##### Records

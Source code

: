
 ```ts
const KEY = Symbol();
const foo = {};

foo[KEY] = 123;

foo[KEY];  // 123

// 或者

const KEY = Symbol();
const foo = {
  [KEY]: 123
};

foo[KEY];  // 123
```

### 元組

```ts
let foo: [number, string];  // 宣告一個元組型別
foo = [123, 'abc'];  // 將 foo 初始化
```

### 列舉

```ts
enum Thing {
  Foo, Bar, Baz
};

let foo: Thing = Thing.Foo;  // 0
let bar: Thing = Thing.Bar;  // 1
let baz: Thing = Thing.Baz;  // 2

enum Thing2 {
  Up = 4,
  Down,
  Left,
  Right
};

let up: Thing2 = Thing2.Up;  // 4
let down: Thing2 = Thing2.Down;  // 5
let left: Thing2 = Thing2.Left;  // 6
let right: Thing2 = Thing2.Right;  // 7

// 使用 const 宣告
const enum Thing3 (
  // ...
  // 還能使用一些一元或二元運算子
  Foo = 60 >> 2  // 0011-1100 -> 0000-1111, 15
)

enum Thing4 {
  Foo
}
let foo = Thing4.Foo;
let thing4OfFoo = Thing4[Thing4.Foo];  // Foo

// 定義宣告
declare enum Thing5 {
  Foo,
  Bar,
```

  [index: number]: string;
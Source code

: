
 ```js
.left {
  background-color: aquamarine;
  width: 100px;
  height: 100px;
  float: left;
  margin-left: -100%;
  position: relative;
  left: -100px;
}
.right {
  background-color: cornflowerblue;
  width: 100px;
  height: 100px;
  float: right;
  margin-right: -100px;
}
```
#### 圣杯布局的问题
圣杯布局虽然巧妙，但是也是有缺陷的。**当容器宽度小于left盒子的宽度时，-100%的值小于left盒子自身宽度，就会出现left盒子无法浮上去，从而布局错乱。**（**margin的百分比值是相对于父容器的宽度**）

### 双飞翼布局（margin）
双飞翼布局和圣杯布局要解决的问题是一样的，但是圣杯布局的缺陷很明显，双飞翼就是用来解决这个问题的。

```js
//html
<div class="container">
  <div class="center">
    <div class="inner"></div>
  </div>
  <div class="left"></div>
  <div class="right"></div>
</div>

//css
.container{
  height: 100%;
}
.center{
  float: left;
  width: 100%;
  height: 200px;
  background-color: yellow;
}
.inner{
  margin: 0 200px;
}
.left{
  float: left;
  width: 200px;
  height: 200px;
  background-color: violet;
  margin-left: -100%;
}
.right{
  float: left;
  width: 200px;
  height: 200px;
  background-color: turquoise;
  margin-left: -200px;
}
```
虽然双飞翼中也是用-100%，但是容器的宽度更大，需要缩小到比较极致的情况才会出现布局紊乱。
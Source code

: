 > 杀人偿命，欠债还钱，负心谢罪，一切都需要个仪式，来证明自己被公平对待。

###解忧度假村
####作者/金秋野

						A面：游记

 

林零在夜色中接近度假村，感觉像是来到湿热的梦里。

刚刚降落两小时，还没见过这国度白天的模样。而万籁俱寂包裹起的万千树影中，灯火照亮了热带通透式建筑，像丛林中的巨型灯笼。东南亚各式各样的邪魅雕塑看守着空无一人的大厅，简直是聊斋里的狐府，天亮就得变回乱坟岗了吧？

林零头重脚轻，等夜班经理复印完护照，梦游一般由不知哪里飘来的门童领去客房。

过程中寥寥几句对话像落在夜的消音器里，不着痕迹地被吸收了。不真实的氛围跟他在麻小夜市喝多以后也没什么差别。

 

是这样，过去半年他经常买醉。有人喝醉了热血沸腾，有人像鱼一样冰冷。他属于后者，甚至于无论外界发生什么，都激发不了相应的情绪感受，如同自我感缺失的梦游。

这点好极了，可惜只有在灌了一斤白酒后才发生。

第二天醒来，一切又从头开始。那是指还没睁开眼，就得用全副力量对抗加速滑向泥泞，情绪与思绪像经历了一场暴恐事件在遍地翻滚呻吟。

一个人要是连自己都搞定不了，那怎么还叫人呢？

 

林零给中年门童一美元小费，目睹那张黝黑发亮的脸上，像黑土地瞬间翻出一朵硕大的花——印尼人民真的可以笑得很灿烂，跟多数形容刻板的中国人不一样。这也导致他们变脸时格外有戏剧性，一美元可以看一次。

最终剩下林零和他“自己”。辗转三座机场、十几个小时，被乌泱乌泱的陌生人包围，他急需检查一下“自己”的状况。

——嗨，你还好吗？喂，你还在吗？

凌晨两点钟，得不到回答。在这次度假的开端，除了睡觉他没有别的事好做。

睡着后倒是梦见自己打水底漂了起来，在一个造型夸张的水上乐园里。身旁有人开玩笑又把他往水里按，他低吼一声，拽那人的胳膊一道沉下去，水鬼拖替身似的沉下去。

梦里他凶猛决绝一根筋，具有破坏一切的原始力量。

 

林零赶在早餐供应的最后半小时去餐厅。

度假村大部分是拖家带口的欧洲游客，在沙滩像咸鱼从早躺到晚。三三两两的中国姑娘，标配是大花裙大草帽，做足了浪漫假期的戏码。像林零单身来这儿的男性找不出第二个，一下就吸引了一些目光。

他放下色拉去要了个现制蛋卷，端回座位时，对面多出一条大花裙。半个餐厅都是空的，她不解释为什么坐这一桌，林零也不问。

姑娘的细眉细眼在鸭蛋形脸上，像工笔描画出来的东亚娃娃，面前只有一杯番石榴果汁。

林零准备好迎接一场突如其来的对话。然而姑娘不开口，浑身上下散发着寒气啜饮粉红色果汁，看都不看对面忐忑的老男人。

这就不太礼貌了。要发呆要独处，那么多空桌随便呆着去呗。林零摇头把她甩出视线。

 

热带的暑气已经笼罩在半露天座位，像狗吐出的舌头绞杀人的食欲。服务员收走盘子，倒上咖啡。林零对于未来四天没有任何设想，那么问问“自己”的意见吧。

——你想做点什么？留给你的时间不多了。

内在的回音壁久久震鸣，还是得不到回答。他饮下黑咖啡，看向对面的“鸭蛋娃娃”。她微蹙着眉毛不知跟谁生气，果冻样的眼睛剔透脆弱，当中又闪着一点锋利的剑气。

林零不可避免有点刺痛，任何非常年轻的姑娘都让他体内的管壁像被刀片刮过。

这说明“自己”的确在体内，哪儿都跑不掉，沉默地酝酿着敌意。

##########

What is expected:
Check the entries above line by line and return each one containing the word "enum".

Task solution:
enum Thing {
enum Thing2 {
const enum Thing3 (
enum Thing4 {
declare enum Thing5 {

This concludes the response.